Regimentos Internos: Os Regimentos Internos do Senado Federal (Arts. 145 a 153) e da Câmara dos Deputados (Arts. 35 a 37) detalham a criação e o funcionamento dessas comissões. O Regimento Comum (Art. 21) trata das Comissões Parlamentares Mistas de Inquérito (CPMI).
As CPIs, ou grupos com funções semelhantes, têm uma longa história, com raízes na Grã-Bretanha entre os séculos XIV e XVII. No Brasil, um primeiro esboço surgiu na época do Império, em 1867, com o Senador Silveira da Mota propondo a investigação de gastos da Guerra do Paraguai, embora a proposta tenha sido arquivada.
Constituição de 1934: Foi a primeira a consagrar legalmente a CPI, mas apenas para a Câmara dos Deputados.
Constituição de 1937: Decretada por Getúlio Vargas, foi omissa sobre as CPIs, interrompendo sua vida breve.
Redemocratização (1945-1964): As CPIs retornaram com a Constituição de 1946, pela primeira vez com previsão para as duas Casas Legislativas (Câmara e Senado). Este período foi efervescente, com muitas comissões investigando temas econômicos e de administração pública.
Ditadura Militar (1964-1985): O regime militar inibiu as investigações parlamentares, com o Congresso sendo fechado em 1966. A Constituição de 1967 previu CPIs mistas (senadores e deputados) e com prazo determinado, mas as regras demoraram a ser aplicadas. As investigações voltaram timidamente em 1973.
Constituição de 1988: Com a redemocratização, a CF/88 valorizou a investigação parlamentar, concedendo às CPIs poderes próprios de autoridades judiciais, como a quebra de sigilos bancários, fiscais e telefônicos. Isso marcou um ponto de inflexão, tornando as CPIs ferramentas poderosas e de grande visibilidade política.
Diversas CPIs tiveram grande impacto na política brasileira, levando à cassação de mandatos, prisões e até processos de impeachment.
CPI do PC Farias (1992): A primeira CPI de grande relevância desde a redemocratização, investigou esquema de corrupção envolvendo o tesoureiro da campanha do então presidente Fernando Collor. As denúncias levaram ao pedido de impeachment de Collor, que renunciou antes de ser condenado.
CPI dos Anões do Orçamento (1993): Investigou desvio de dinheiro do Orçamento da União, manipulando emendas parlamentares. Resultou na cassação de seis parlamentares, com outros renunciando para evitar a cassação.

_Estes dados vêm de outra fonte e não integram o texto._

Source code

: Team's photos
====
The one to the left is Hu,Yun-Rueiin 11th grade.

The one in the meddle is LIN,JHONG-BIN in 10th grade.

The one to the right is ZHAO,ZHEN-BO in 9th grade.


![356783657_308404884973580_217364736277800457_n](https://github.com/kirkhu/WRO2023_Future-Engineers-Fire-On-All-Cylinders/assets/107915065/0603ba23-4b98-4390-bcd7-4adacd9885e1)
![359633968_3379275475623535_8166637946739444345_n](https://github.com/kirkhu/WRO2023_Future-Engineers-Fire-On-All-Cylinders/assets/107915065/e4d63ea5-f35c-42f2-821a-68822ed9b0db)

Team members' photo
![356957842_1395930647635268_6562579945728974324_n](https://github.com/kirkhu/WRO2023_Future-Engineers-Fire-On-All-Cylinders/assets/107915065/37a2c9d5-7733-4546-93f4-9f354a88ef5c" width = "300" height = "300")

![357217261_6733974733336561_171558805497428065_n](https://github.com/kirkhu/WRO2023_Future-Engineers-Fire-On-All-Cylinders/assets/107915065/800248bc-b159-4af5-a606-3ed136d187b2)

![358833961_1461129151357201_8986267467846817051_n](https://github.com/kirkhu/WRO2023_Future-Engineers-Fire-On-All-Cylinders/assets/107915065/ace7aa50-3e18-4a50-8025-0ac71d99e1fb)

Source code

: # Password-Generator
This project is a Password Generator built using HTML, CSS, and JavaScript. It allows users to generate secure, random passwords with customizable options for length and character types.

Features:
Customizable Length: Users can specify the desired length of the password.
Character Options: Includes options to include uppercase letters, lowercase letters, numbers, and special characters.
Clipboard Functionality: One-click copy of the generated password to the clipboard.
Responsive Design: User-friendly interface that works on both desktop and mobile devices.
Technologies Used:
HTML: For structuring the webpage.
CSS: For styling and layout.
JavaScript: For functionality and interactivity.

CPI do Judiciário (1999): Revelou esquema de desvio de verbas públicas para obras do TRT de São Paulo, levando à condenação do juiz Nicolau dos Santos Neves (Lalau) e à cassação do senador Luiz Estevão.
CPI do Banestado (2003): Apurou o envio ilegal de até R$ 150 bilhões ao exterior entre 1996 e 2002. Requisitou a quebra de mais de 1.700 sigilos bancários e pediu 91 indiciamentos, mas o relatório final nunca foi votado.
CPI dos Correios (2005): Inicialmente criada para investigar corrupção nos Correios, desdobrou-se na apuração do escândalo do Mensalão, um esquema de compra de apoio parlamentar.
CPI dos Bingos (2006): Começou investigando a relação entre o bicheiro Carlos Cachoeira e um assessor ministerial, mas expandiu-se para outros temas, incluindo caixa dois do PT e assassinatos de prefeitos. O depoimento do caseiro Francenildo Costa, que acusou o então ministro Antonio Palocci de frequentar uma mansão de lobistas, foi um momento crucial. O relatório final pediu o indiciamento de 48 pessoas.
CPI dos Sanguessugas (2006): Envolveu muitos parlamentares (69 deputados e 3 senadores no pedido de processo disciplinar) em desvios de recursos da saúde para compra de ambulâncias. Nenhum parlamentar foi punido pelos colegas.
CPIs da Petrobras (2009-2015): Várias comissões investigaram desvios de recursos na Petrobras, que culminaram na Operação Lava Jato. As denúncias de corrupção e lavagem de dinheiro envolvendo a estatal, que se estenderam de 2005 a 2015, citaram diversos partidos (PT, PMDB, PP, PSDB, SDD, PTB) e políticos, muitos deles baseados em acordos de delação premiada de ex-diretores e doleiros.
Para a criação de uma CPI, são necessários requisitos específicos:
A criação de uma CPI (ou CPMI) exige o requerimento de pelo menos um terço do total de membros da Casa Legislativa.
CPI da Câmara dos Deputados: Necessita da assinatura de um terço dos deputados federais.
CPI do Senado Federal: Necessita da assinatura de um terço dos senadores.
Comissão Parlamentar Mista de Inquérito (CPMI): Para uma comissão conjunta de Câmara e Senado, é preciso a subscrição de um terço dos membros de cada Casa legislativa (ou seja, um terço dos deputados E um terço dos senadores).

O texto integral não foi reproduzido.